1.4Però che i ben della fortuna, se non si conoscono
1.5Da quei che li posseggono, beni chiamar non si possono:
1.6Ecco, Simone si potrebbe chiamar felicissimo
1.7Da que' che giudicano il di fuori, e 'l dentro non veggiono.
1.8Egli è sano, ricco, stimato e amato dal popolo,
1.9Ben apparentato, ha avuto moglie bella e notabile,
1.10La quale se ben è morta, l'ha goduta trenta anni almeno,
1.11Et hagli lasciati due figliuoli, un mastio e una femina,
1.12Ché di forma e di virtù non debbono ad altrui cedere,
1.13E al suo giudizio sta a eleggersi nuora e genero,
1.14Ché non è gentil uomo in Fiorenza, che nol desideri,
1.15Non cerchi di impacciarsi seco. Ma perch'ora Ippolito
1.16Ha speso non so quanto in una sua voglia, si reputa
1.17Il più infelice, più rovinato, disfatto e misero,
1.18Che mai fosse tra' suoi; e seco stolto non considera
1.19Quanto sia l'esser suo beato nel resto: et io che sono
1.20Senza eredi in gran ricchezze, bramerei che mi fussero
1.21Dati due tai figliuoli, e che mi devessero spendere
1.22Il mezzo di quanto ho al mondo; ma quando io gli avessi,
1.23Sarei Simon forse, e peggio ancora, da poi che vedesi
1.24Per prova, come le felicità che si posseggono,
1.25Ai possessori sono ascose, che sempre in altrui mirano,
1.26Com'or fo io.
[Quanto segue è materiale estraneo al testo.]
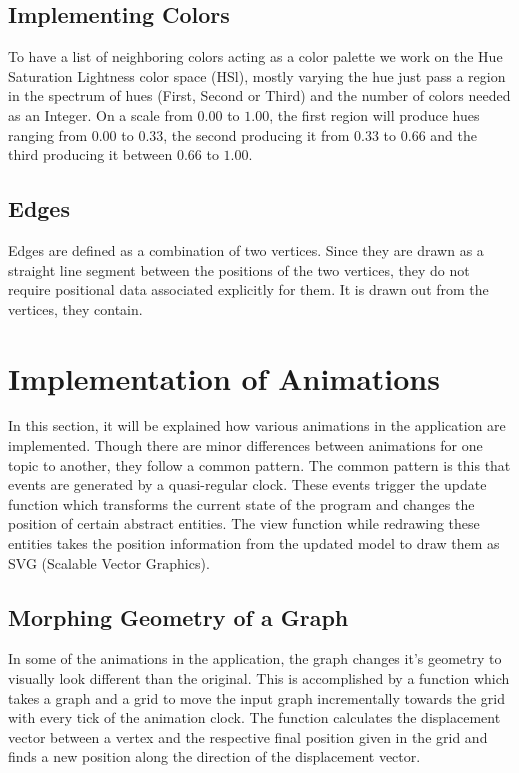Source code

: \subsection{Implementing Colors}
To have a list of neighboring colors acting as a color palette we work on the
Hue Saturation Lightness color space (HSl), mostly varying the hue just pass a
region in the spectrum of hues (First, Second or Third) and the number of
colors needed as an Integer. On a scale from $0.00$ to $1.00$, the first region
will produce hues ranging from $0.00$ to $0.33$, the second producing it from
$0.33$ to $0.66$ and the third producing it between $0.66$ to $1.00$.

\subsection{Edges}
Edges are defined as a combination of two vertices. Since they are drawn as a
straight line segment between the positions of the two vertices, they do not require
positional data associated explicitly for them. It is drawn out from the vertices,
they contain.


\section{Implementation of Animations}
In this section, it will be explained how various animations in the
application are implemented. Though there are minor differences between animations
for one topic to another, they follow a common pattern. The common pattern is
this that events are generated by a quasi-regular clock. These events trigger
the update function which transforms the current state of the program and
changes the position of certain abstract entities. The view function while
redrawing these entities takes the position information from the updated model
to draw them as SVG (Scalable Vector Graphics).

\subsection{Morphing Geometry of a Graph}
In some of the animations in the application, the graph changes it's geometry
to visually look different than the original. This is accomplished by a
function which takes a graph and a grid to move the input graph incrementally
towards the grid with every tick of the animation clock. The function
calculates the displacement vector between a vertex and the respective final
position given in the grid and finds a new position along the direction of the
displacement vector.

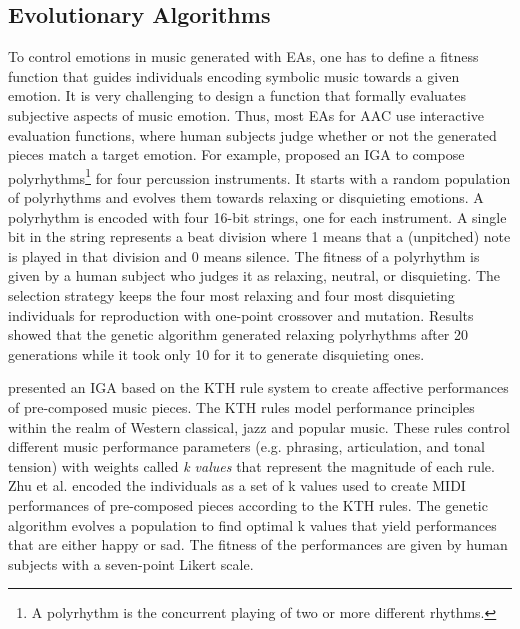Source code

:\subsection{Evolutionary Algorithms}

To control emotions in music generated with EAs, one has to define a fitness function that guides individuals encoding symbolic music towards a given emotion. It is very challenging to design a function that formally evaluates subjective aspects of music emotion. Thus, most EAs for AAC use interactive evaluation functions, where human subjects judge whether or not the generated pieces match a target emotion.
For example, \citet{kim2004composing} proposed an IGA to compose polyrhythms\footnote{A polyrhythm is the concurrent playing of two or more different rhythms.} for four percussion instruments. It starts with a random population of polyrhythms and evolves them towards relaxing or disquieting emotions. A polyrhythm is encoded with four 16-bit strings, one for each instrument. A single bit in the string represents a beat division where 1 means that a (unpitched) note is played in that division and 0 means silence. The fitness of a polyrhythm is given by a human subject who judges it as relaxing, neutral, or disquieting. The selection strategy keeps the four most relaxing and four most disquieting individuals for reproduction with one-point crossover and mutation. Results showed that the genetic algorithm generated relaxing polyrhythms after 20 generations while it took only 10 for it to generate disquieting ones.

\citet{zhu2008emotional} presented an IGA based on the KTH rule system \cite{friberg2006overview} to create affective performances of pre-composed music pieces. The KTH rules model performance principles within the realm of Western classical, jazz and popular music. These rules control different music performance parameters (e.g. phrasing, articulation, and tonal tension) with weights called \textit{k values} that represent the magnitude of each rule. Zhu et al. \cite{zhu2008emotional} encoded the individuals as a set of k values used to create MIDI performances of pre-composed pieces according to the KTH rules. The genetic algorithm evolves a population to find optimal k values that yield performances that are either happy or sad. The fitness of the performances are given by human subjects with a seven-point Likert scale.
Ma pur quando, oimè! in mente ritornami
1.27D'aver perduta una figlia, ch'amava più che l'anima,
1.28Non maritata ancor, venti anni sono, et ella quindici,
1.29O più n'avea; e poi che standomi io solo in Sicilia
1.30Un'altra n'ebbi, la quale, se ben non era legittima,
1.31Pur m'era cara sopra modo, però che carissima
1.32Mi fu la madre, che nobile essendo molto, vedova
1.33Rimasa in Palermo, non per avarizia condussesi,
1.34Come molte altre oggi fanno, non anco per lussuria,
1.35Ma per sincero amore a tanto nel suo cor ricevermi,
1.36Che avemmo una figliuola, ch'or sarebbe di anni sedici,
1.37Se vivesse; ma cinque sono ch'a Messina imbarcatosi
1.38Non ebbi novelle poi, e pure ho assai cercatone;
1.39E tutto mi fece Simon dianzi a dolcezza muovere,
1.40Quando mi disse che Flora quella figlia si nomina,
1.41Che Ippolito ha in mano, però ch'anch'io tal nome posile,
1.42Quando nacque; e quantunque anco per altro non fosse mai,
1.43Per il nome sol vo' favorirla. Ma ecco Attilio:
1.44Fuggir mi voglio, perch'insin ch'io non parlo a Flamminia,
1.45Non saprei che dirmegli. A tempo si apre la porta sua:
1.46Entrerò adunque, e comincerò a far qualche buona opera.